* Description of the task *
From the records below, output exactly the lines running from the line containing "### Parameters" through the line containing "[[Back to Model", and no others.

* Information supplied *
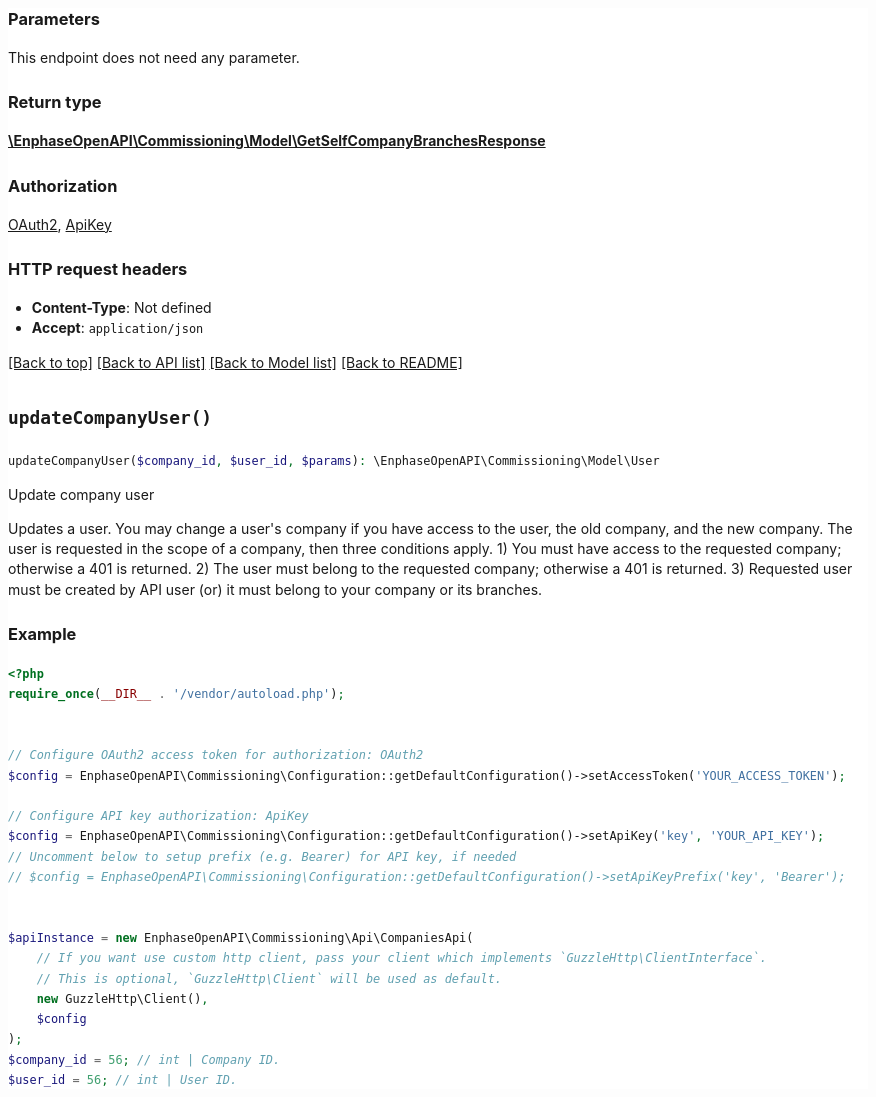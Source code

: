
 ```php
```

### Parameters

This endpoint does not need any parameter.

### Return type

[**\EnphaseOpenAPI\Commissioning\Model\GetSelfCompanyBranchesResponse**](../Model/GetSelfCompanyBranchesResponse.md)

### Authorization

[OAuth2](../../README.md#OAuth2), [ApiKey](../../README.md#ApiKey)

### HTTP request headers

- **Content-Type**: Not defined
- **Accept**: `application/json`

[[Back to top]](#) [[Back to API list]](../../README.md#endpoints)
[[Back to Model list]](../../README.md#models)
[[Back to README]](../../README.md)

## `updateCompanyUser()`

```php
updateCompanyUser($company_id, $user_id, $params): \EnphaseOpenAPI\Commissioning\Model\User
```

Update company user

Updates a user. You may change a user's company if you have access to the user, the old company, and the new company. The user is requested in the scope of a company, then three conditions apply. 1) You must have access to the requested company; otherwise a 401 is returned. 2) The user must belong to the requested company; otherwise a 401 is returned. 3) Requested user must be created by API user (or) it must belong to your company or its branches.

### Example

```php
<?php
require_once(__DIR__ . '/vendor/autoload.php');


// Configure OAuth2 access token for authorization: OAuth2
$config = EnphaseOpenAPI\Commissioning\Configuration::getDefaultConfiguration()->setAccessToken('YOUR_ACCESS_TOKEN');

// Configure API key authorization: ApiKey
$config = EnphaseOpenAPI\Commissioning\Configuration::getDefaultConfiguration()->setApiKey('key', 'YOUR_API_KEY');
// Uncomment below to setup prefix (e.g. Bearer) for API key, if needed
// $config = EnphaseOpenAPI\Commissioning\Configuration::getDefaultConfiguration()->setApiKeyPrefix('key', 'Bearer');


$apiInstance = new EnphaseOpenAPI\Commissioning\Api\CompaniesApi(
    // If you want use custom http client, pass your client which implements `GuzzleHttp\ClientInterface`.
    // This is optional, `GuzzleHttp\Client` will be used as default.
    new GuzzleHttp\Client(),
    $config
);
$company_id = 56; // int | Company ID.
$user_id = 56; // int | User ID.
```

* Answer box *
### Parameters

This endpoint does not need any parameter.

### Return type

[**\EnphaseOpenAPI\Commissioning\Model\GetSelfCompanyBranchesResponse**](../Model/GetSelfCompanyBranchesResponse.md)

### Authorization

[OAuth2](../../README.md#OAuth2), [ApiKey](../../README.md#ApiKey)

### HTTP request headers

- **Content-Type**: Not defined
- **Accept**: `application/json`

[[Back to top]](#) [[Back to API list]](../../README.md#endpoints)
[[Back to Model list]](../../README.md#models)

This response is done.